Es gibt sie immer öfter, diese wunderschönen und wahnsinnigen Gespräche mit Kind Nr. 1, an deren Ende ich einen Knoten im Hirn habe und mich unendlich unwissend fühle. So geschehen gestern…

„Mama, im Radio haben sie gesagt, dass Frauen älter werden als Männer. Warum ist das so? “

Ich bin es mittlerweile gewohnt, bei jeder dritten Frage vom Junior das www oder wahlweise seriöses Wissen auf Papier zu Rate zu ziehen. Nicht, weil ich so unterdurchschnittlich viel weiß (naja, denke ich jedenfalls…) oder aber pedantisch wäre. Aber ich kenne meinen Sohn und weiß, dass sich jede kleinste Fehlauskunft rächen könnte. Kind Nr. 1 merkt sich die abgefahrensten Dinge über Ewigkeiten und schmiert sie mir dann irgendwann unvermittelt aufs Butterbrot. Da will ich sicher gehen. Nur so äh, zur Sicherheit.
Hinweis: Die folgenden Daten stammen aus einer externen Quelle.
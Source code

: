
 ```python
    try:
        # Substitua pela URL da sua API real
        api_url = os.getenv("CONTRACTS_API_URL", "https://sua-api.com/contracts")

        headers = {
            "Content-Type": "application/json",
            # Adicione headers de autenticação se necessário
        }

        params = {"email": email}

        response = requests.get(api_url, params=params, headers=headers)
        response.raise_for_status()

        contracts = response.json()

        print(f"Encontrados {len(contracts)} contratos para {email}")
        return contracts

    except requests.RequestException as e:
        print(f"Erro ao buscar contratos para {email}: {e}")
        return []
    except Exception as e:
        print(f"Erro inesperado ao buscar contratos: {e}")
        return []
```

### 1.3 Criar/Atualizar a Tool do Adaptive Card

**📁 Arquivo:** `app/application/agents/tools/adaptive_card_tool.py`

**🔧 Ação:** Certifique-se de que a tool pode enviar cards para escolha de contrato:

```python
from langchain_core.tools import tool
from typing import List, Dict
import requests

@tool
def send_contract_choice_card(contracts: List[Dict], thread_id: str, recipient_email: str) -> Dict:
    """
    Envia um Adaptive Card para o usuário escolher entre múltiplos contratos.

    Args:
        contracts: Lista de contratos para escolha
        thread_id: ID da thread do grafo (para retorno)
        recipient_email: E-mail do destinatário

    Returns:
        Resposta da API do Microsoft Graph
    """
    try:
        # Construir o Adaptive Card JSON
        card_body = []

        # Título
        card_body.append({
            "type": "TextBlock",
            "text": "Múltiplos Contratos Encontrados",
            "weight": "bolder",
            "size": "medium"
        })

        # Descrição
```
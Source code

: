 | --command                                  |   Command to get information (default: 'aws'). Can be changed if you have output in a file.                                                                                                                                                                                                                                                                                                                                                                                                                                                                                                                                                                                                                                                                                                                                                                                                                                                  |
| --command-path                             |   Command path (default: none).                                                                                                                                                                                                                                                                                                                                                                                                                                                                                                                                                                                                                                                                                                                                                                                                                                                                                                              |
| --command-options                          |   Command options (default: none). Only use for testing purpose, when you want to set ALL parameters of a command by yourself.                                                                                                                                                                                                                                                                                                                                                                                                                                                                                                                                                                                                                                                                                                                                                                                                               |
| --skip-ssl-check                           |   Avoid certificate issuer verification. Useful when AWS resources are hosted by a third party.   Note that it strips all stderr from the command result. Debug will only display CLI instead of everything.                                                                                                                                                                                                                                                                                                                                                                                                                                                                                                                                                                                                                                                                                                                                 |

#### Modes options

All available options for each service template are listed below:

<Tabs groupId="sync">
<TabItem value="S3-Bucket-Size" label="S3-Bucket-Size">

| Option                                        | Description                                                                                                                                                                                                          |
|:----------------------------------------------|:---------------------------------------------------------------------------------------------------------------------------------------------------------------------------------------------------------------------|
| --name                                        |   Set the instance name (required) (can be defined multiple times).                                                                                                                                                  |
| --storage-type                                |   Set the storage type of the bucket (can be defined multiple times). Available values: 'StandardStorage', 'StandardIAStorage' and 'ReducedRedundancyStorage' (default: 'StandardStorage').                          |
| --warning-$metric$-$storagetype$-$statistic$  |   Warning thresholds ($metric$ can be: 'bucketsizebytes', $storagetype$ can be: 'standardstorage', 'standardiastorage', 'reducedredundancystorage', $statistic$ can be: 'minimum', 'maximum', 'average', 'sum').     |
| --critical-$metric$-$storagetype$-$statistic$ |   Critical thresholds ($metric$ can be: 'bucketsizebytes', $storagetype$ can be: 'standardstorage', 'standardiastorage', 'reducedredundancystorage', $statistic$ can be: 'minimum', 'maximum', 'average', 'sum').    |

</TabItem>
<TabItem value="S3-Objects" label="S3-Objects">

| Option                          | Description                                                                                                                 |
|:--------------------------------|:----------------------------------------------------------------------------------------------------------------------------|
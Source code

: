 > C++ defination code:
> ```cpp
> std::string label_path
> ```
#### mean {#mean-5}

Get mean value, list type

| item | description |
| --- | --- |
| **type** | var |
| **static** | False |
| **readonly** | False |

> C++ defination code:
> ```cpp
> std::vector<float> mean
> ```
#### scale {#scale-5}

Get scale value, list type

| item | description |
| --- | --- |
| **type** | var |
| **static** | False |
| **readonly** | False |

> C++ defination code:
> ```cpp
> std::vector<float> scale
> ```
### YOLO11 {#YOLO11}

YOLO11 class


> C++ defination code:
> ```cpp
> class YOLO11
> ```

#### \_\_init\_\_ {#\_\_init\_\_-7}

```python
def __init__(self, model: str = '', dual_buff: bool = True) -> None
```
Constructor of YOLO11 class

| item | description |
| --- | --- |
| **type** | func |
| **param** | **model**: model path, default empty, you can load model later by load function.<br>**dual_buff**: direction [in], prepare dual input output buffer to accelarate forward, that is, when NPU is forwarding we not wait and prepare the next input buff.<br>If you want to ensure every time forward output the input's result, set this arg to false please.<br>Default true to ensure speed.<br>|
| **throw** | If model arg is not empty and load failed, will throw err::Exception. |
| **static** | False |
Zurück zu den alternden Damen – und ich ohne Papier und ohne Internet. Auweiamist. Blank und ohne Sicherheitsnetz geht’s also ab aufs Glatteis, auf dem ich verzweifelt versuche, eine einigermaßen gute Figur abzugeben. Dabei muss ich zu meiner Verteidigung sagen, dass das Baby quengelig und müde war und wirklich keine Lust auf Fragestunde hatte…

Ich versuche mich also kurz zu sammeln, um eine vernünftige Antwort zu präsentieren. Dabei schießen mir verschiedene Gedanken durch den Kopf: Männer besetzen häufig immer noch die höher dotierten Jobs, die dann vielleicht auch mehr Stress bedeuten – leben sie also ungesünder? Das scheint mir dann doch sehr pauschal, außerdem lauert hinter der nächsten Ecke die ganze Gender-Debatte – das wäre ja uferlos!!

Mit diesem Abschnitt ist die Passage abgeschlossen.